# Scraping subreddits


## Problem statement
---
We are producing a trivia focused, _Jeopardy_ or _Who Wants to Be a Millionaire_* style game show, where we want the audience to guess the source of the movie details. Everything is scrambled together! The task: figure out if the details came from good movie details, or whether the movie production team took a shorcut and landed in Sh**ty Movie Details!

*Trademarks of their appropiate productions

To do this, we are going to solve the problem using a classifer trained on some subreddit data.

_Thanks to Gwen Rathgeber for some inspiration during the quest for a compelling problem statement!_

![](https://www.bigraildiversity.co.uk/wp-content/uploads/2018/10/Night-at-the-Movies-Converted-900x600.png)


## Data sources and references

---

1. GENERAL NOTE ON ATTRIBUTION: The work throughout this Report, including many if not most coding techniques, rely and borrow heavily from code discussed in Riley Dallas, Sophie "Sonya" Tabac, Charlie Rice, Heather Robbins, and Gwen Rathgeber's class lectures, Notebooks, GitHub repositories, tips on techniques and troubleshooting help. The code is adapted to solve our specific problem.

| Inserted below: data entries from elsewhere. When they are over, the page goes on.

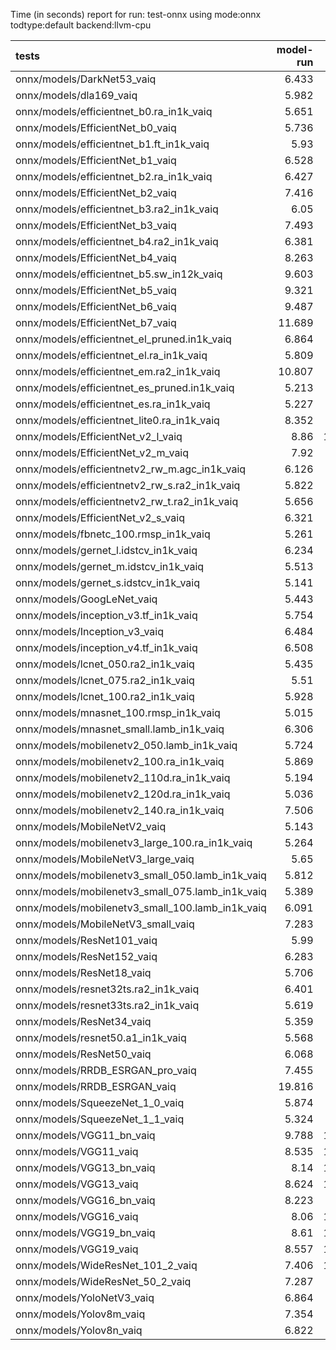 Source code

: Time (in seconds) report for run: test-onnx using mode:onnx todtype:default backend:llvm-cpu

| tests                                            |   model-run |   onnx-import |   torch-mlir |   iree-compile |   inference |
|:-------------------------------------------------|------------:|--------------:|-------------:|---------------:|------------:|
| onnx/models/DarkNet53_vaiq                       |       6.433 |         4.148 |            0 |         20.8   |       1.827 |
| onnx/models/dla169_vaiq                          |       5.982 |         2.107 |            0 |         33.533 |       2.681 |
| onnx/models/efficientnet_b0.ra_in1k_vaiq         |       5.651 |         1.13  |            0 |         30.455 |       0.639 |
| onnx/models/EfficientNet_b0_vaiq                 |       5.736 |         1.081 |            0 |         33.611 |       0.805 |
| onnx/models/efficientnet_b1.ft_in1k_vaiq         |       5.93  |         0     |            0 |          0     |       0     |
| onnx/models/EfficientNet_b1_vaiq                 |       6.528 |         1.478 |            0 |         42.327 |       0.968 |
| onnx/models/efficientnet_b2.ra_in1k_vaiq         |       6.427 |         0     |            0 |          0     |       0     |
| onnx/models/EfficientNet_b2_vaiq                 |       7.416 |         1.656 |            0 |         47.35  |       1.019 |
| onnx/models/efficientnet_b3.ra2_in1k_vaiq        |       6.05  |         0     |            0 |          0     |       0     |
| onnx/models/EfficientNet_b3_vaiq                 |       7.493 |         1.77  |            0 |         35.252 |       1.486 |
| onnx/models/efficientnet_b4.ra2_in1k_vaiq        |       6.381 |         0     |            0 |          0     |       0     |
| onnx/models/EfficientNet_b4_vaiq                 |       8.263 |         2.862 |            0 |         54.521 |       1.795 |
| onnx/models/efficientnet_b5.sw_in12k_vaiq        |       9.603 |         6.738 |            0 |         59.525 |       2.932 |
| onnx/models/EfficientNet_b5_vaiq                 |       9.321 |         3.732 |            0 |         63.996 |       2.69  |
| onnx/models/EfficientNet_b6_vaiq                 |       9.487 |         4.796 |            0 |         64.303 |       3.867 |
| onnx/models/EfficientNet_b7_vaiq                 |      11.689 |         6.481 |            0 |         78.261 |       5.957 |
| onnx/models/efficientnet_el_pruned.in1k_vaiq     |       6.864 |         0.944 |            0 |         22.532 |       1.171 |
| onnx/models/efficientnet_el.ra_in1k_vaiq         |       5.809 |         0.87  |            0 |         21.006 |       1.103 |
| onnx/models/efficientnet_em.ra2_in1k_vaiq        |      10.807 |         0.983 |            0 |         17.642 |       0.793 |
| onnx/models/efficientnet_es_pruned.in1k_vaiq     |       5.213 |         0.95  |            0 |         18.018 |       0.573 |
| onnx/models/efficientnet_es.ra_in1k_vaiq         |       5.227 |         0.927 |            0 |         19.303 |       0.704 |
| onnx/models/efficientnet_lite0.ra_in1k_vaiq      |       8.352 |         0.817 |            0 |         20.351 |       0.386 |
| onnx/models/EfficientNet_v2_l_vaiq               |       8.86  |        11.238 |            0 |         87.686 |       7.496 |
| onnx/models/EfficientNet_v2_m_vaiq               |       7.92  |         5.561 |            0 |         64.617 |       4.175 |
| onnx/models/efficientnetv2_rw_m.agc_in1k_vaiq    |       6.126 |         0     |            0 |          0     |       0     |
| onnx/models/efficientnetv2_rw_s.ra2_in1k_vaiq    |       5.822 |         0     |            0 |          0     |       0     |
| onnx/models/efficientnetv2_rw_t.ra2_in1k_vaiq    |       5.656 |         1.474 |            0 |         39.802 |       1.389 |
| onnx/models/EfficientNet_v2_s_vaiq               |       6.321 |         2.707 |            0 |         47.376 |       2.221 |
| onnx/models/fbnetc_100.rmsp_in1k_vaiq            |       5.261 |         0.957 |            0 |         20.721 |       0.475 |
| onnx/models/gernet_l.idstcv_in1k_vaiq            |       6.234 |         1.391 |            0 |         17.072 |       0.825 |
| onnx/models/gernet_m.idstcv_in1k_vaiq            |       5.513 |         1.055 |            0 |         15.757 |       0.669 |
| onnx/models/gernet_s.idstcv_in1k_vaiq            |       5.141 |         0.802 |            0 |          6.001 |       0.159 |
| onnx/models/GoogLeNet_vaiq                       |       5.443 |         1.218 |            0 |         13.187 |       0.199 |
| onnx/models/inception_v3.tf_in1k_vaiq            |       5.754 |         2.878 |            0 |         24.483 |       1.417 |
| onnx/models/Inception_v3_vaiq                    |       6.484 |         3.231 |            0 |         33.52  |       1.495 |
| onnx/models/inception_v4.tf_in1k_vaiq            |       6.508 |         5.161 |            0 |         40.264 |       2.121 |
| onnx/models/lcnet_050.ra2_in1k_vaiq              |       5.435 |         0.938 |            0 |         14.109 |       0.44  |
| onnx/models/lcnet_075.ra2_in1k_vaiq              |       5.51  |         0.836 |            0 |         14.713 |       0.5   |
| onnx/models/lcnet_100.ra2_in1k_vaiq              |       5.928 |         0.705 |            0 |         17.139 |       0.427 |
| onnx/models/mnasnet_100.rmsp_in1k_vaiq           |       5.015 |         1.151 |            0 |         18.995 |       0.467 |
| onnx/models/mnasnet_small.lamb_in1k_vaiq         |       6.306 |         0.75  |            0 |         21.311 |       0.381 |
| onnx/models/mobilenetv2_050.lamb_in1k_vaiq       |       5.724 |         0.729 |            0 |         17.578 |       0.473 |
| onnx/models/mobilenetv2_100.ra_in1k_vaiq         |       5.869 |         1.036 |            0 |         19.299 |       0.558 |
| onnx/models/mobilenetv2_110d.ra_in1k_vaiq        |       5.194 |         1.205 |            0 |         20.815 |       0.529 |
| onnx/models/mobilenetv2_120d.ra_in1k_vaiq        |       5.036 |         1.272 |            0 |         20.673 |       0.812 |
| onnx/models/mobilenetv2_140.ra_in1k_vaiq         |       7.506 |         0.817 |            0 |         19.134 |       0.539 |
| onnx/models/MobileNetV2_vaiq                     |       5.143 |         0.921 |            0 |         23.022 |       0.645 |
| onnx/models/mobilenetv3_large_100.ra_in1k_vaiq   |       5.264 |         0.94  |            0 |         24.657 |       0.617 |
| onnx/models/MobileNetV3_large_vaiq               |       5.65  |         1.379 |            0 |         24.714 |       0.778 |
| onnx/models/mobilenetv3_small_050.lamb_in1k_vaiq |       5.812 |         0.952 |            0 |         21.595 |       0.446 |
| onnx/models/mobilenetv3_small_075.lamb_in1k_vaiq |       5.389 |         1.011 |            0 |         24.428 |       0.52  |
| onnx/models/mobilenetv3_small_100.lamb_in1k_vaiq |       6.091 |         0.95  |            0 |         25.937 |       0.481 |
| onnx/models/MobileNetV3_small_vaiq               |       7.283 |         0.74  |            0 |         19.094 |       0.125 |
| onnx/models/ResNet101_vaiq                       |       5.99  |         4.333 |            0 |         25.485 |       1.678 |
| onnx/models/ResNet152_vaiq                       |       6.283 |         5.732 |            0 |         29.624 |       2.171 |
| onnx/models/ResNet18_vaiq                        |       5.706 |         1.617 |            0 |          8.717 |       0.706 |
| onnx/models/resnet32ts.ra2_in1k_vaiq             |       6.401 |         0     |            0 |          0     |       0     |
| onnx/models/resnet33ts.ra2_in1k_vaiq             |       5.619 |         0     |            0 |          0     |       0     |
| onnx/models/ResNet34_vaiq                        |       5.359 |         2.745 |            0 |         10.894 |       0.754 |
| onnx/models/resnet50.a1_in1k_vaiq                |       5.568 |         2.976 |            0 |         14.431 |       0.803 |
| onnx/models/ResNet50_vaiq                        |       6.068 |         3.38  |            0 |         14.677 |       0.847 |
| onnx/models/RRDB_ESRGAN_pro_vaiq                 |       7.455 |         0     |            0 |          0     |       0     |
| onnx/models/RRDB_ESRGAN_vaiq                     |      19.816 |         5.556 |            0 |         62.665 |     120.809 |
| onnx/models/SqueezeNet_1_0_vaiq                  |       5.874 |         0.931 |            0 |          9.782 |       0.235 |
| onnx/models/SqueezeNet_1_1_vaiq                  |       5.324 |         0.778 |            0 |         10.061 |       0.38  |
| onnx/models/VGG11_bn_vaiq                        |       9.788 |        12.151 |            0 |         10.836 |       1.19  |
| onnx/models/VGG11_vaiq                           |       8.535 |        12.018 |            0 |         10.091 |       1.294 |
| onnx/models/VGG13_bn_vaiq                        |       8.14  |        13.022 |            0 |         11.625 |       1.421 |
| onnx/models/VGG13_vaiq                           |       8.624 |        13.479 |            0 |         11.162 |       1.509 |
| onnx/models/VGG16_bn_vaiq                        |       8.223 |        14.53  |            0 |         13.26  |       1.96  |
| onnx/models/VGG16_vaiq                           |       8.06  |        14.017 |            0 |         11.373 |       2.183 |
| onnx/models/VGG19_bn_vaiq                        |       8.61  |        14.702 |            0 |         12.09  |       2.531 |
| onnx/models/VGG19_vaiq                           |       8.557 |        14.815 |            0 |         11.901 |       2.614 |
| onnx/models/WideResNet_101_2_vaiq                |       7.406 |        10.832 |            0 |         22.491 |       3.913 |
| onnx/models/WideResNet_50_2_vaiq                 |       7.287 |         7.503 |            0 |         15.798 |       1.948 |
| onnx/models/YoloNetV3_vaiq                       |       6.864 |         6.497 |            0 |         23.025 |       4.409 |
| onnx/models/Yolov8m_vaiq                         |       7.354 |         3.843 |            0 |         26.824 |       3.685 |
| onnx/models/Yolov8n_vaiq                         |       6.822 |         1.392 |            0 |         21.093 |       1.233 |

2. The following subReddits were scraped:

    * [Movie Details](https://www.reddit.com/r/MovieDetails/)
    * [Sh**ty Movie Details](https://www.reddit.com/r/shittymoviedetails/)

---

### Note on the data and style

Strong language may appear in various Reddit posts in raw form. To the extent possible, it shall be cleaned in the course of the project. There also may be some humor used throughout the presentation of the analysis.

---

## Webscrape - let's fetch some data!

We'll import all our required libraries up here.

In [1]:
#import libraries
import pandas as pd, numpy as np, requests, time, nltk, datetime as dt

#NLP
from nltk.stem import WordNetLemmatizer
from nltk.sentiment.vader import SentimentIntensityAnalyzer

import gensim.downloader as api #allows us to get word2vec anf glove embeddins that we need
from gensim.models.word2vec import Word2Vec
from transformers import pipeline
from sklearn.feature_extraction.text import CountVectorizer, TfidfVectorizer


#classifiers
from sklearn.neighbors import KNeighborsClassifier
from sklearn.preprocessing import StandardScaler
from sklearn.linear_model import LogisticRegression
from sklearn.metrics import (accuracy_score, confusion_matrix, plot_confusion_matrix, \
                             recall_score, precision_score)
from sklearn.pipeline import Pipeline
from sklearn.model_selection import train_test_split, GridSearchCV, cross_val_score
from sklearn.dummy import DummyClassifier


# easier to see full text with a bigger maxwidth:
pd.options.display.max_colwidth = 200

In [2]:
#pip install python-Levenshtein
#this is for the gensim.similarities.levenshtein submodule

Next, we will use the PushShift API to collect the subReddit data we need.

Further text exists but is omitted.